## Work to complete
Check every line below for the word "Files" and show those that hold it.

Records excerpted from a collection
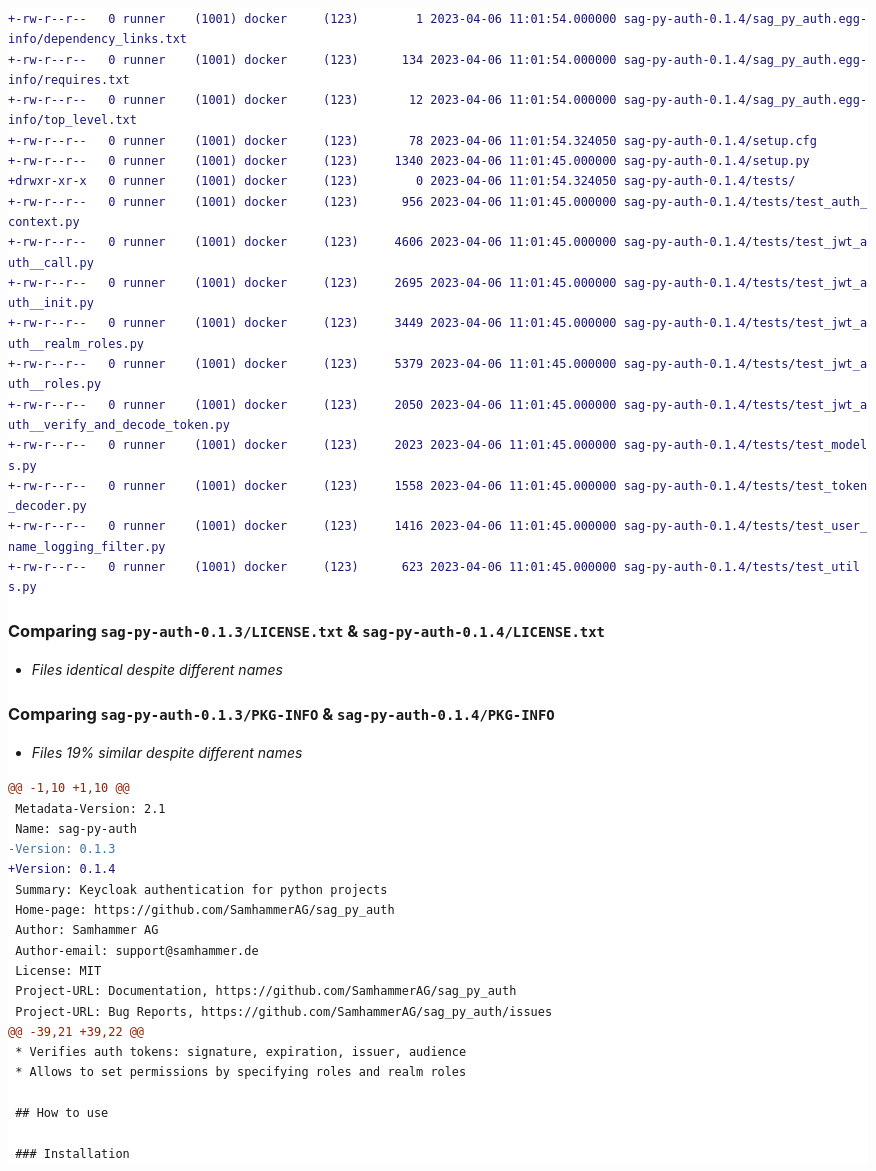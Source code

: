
 ```diff
+-rw-r--r--   0 runner    (1001) docker     (123)        1 2023-04-06 11:01:54.000000 sag-py-auth-0.1.4/sag_py_auth.egg-info/dependency_links.txt
+-rw-r--r--   0 runner    (1001) docker     (123)      134 2023-04-06 11:01:54.000000 sag-py-auth-0.1.4/sag_py_auth.egg-info/requires.txt
+-rw-r--r--   0 runner    (1001) docker     (123)       12 2023-04-06 11:01:54.000000 sag-py-auth-0.1.4/sag_py_auth.egg-info/top_level.txt
+-rw-r--r--   0 runner    (1001) docker     (123)       78 2023-04-06 11:01:54.324050 sag-py-auth-0.1.4/setup.cfg
+-rw-r--r--   0 runner    (1001) docker     (123)     1340 2023-04-06 11:01:45.000000 sag-py-auth-0.1.4/setup.py
+drwxr-xr-x   0 runner    (1001) docker     (123)        0 2023-04-06 11:01:54.324050 sag-py-auth-0.1.4/tests/
+-rw-r--r--   0 runner    (1001) docker     (123)      956 2023-04-06 11:01:45.000000 sag-py-auth-0.1.4/tests/test_auth_context.py
+-rw-r--r--   0 runner    (1001) docker     (123)     4606 2023-04-06 11:01:45.000000 sag-py-auth-0.1.4/tests/test_jwt_auth__call.py
+-rw-r--r--   0 runner    (1001) docker     (123)     2695 2023-04-06 11:01:45.000000 sag-py-auth-0.1.4/tests/test_jwt_auth__init.py
+-rw-r--r--   0 runner    (1001) docker     (123)     3449 2023-04-06 11:01:45.000000 sag-py-auth-0.1.4/tests/test_jwt_auth__realm_roles.py
+-rw-r--r--   0 runner    (1001) docker     (123)     5379 2023-04-06 11:01:45.000000 sag-py-auth-0.1.4/tests/test_jwt_auth__roles.py
+-rw-r--r--   0 runner    (1001) docker     (123)     2050 2023-04-06 11:01:45.000000 sag-py-auth-0.1.4/tests/test_jwt_auth__verify_and_decode_token.py
+-rw-r--r--   0 runner    (1001) docker     (123)     2023 2023-04-06 11:01:45.000000 sag-py-auth-0.1.4/tests/test_models.py
+-rw-r--r--   0 runner    (1001) docker     (123)     1558 2023-04-06 11:01:45.000000 sag-py-auth-0.1.4/tests/test_token_decoder.py
+-rw-r--r--   0 runner    (1001) docker     (123)     1416 2023-04-06 11:01:45.000000 sag-py-auth-0.1.4/tests/test_user_name_logging_filter.py
+-rw-r--r--   0 runner    (1001) docker     (123)      623 2023-04-06 11:01:45.000000 sag-py-auth-0.1.4/tests/test_utils.py
```

### Comparing `sag-py-auth-0.1.3/LICENSE.txt` & `sag-py-auth-0.1.4/LICENSE.txt`

 * *Files identical despite different names*

### Comparing `sag-py-auth-0.1.3/PKG-INFO` & `sag-py-auth-0.1.4/PKG-INFO`

 * *Files 19% similar despite different names*

```diff
@@ -1,10 +1,10 @@
 Metadata-Version: 2.1
 Name: sag-py-auth
-Version: 0.1.3
+Version: 0.1.4
 Summary: Keycloak authentication for python projects
 Home-page: https://github.com/SamhammerAG/sag_py_auth
 Author: Samhammer AG
 Author-email: support@samhammer.de
 License: MIT
 Project-URL: Documentation, https://github.com/SamhammerAG/sag_py_auth
 Project-URL: Bug Reports, https://github.com/SamhammerAG/sag_py_auth/issues
@@ -39,21 +39,22 @@
 * Verifies auth tokens: signature, expiration, issuer, audience
 * Allows to set permissions by specifying roles and realm roles
 
 ## How to use
 
 ### Installation
```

## Answer section
 * *Files identical despite different names*
 * *Files 19% similar despite different names*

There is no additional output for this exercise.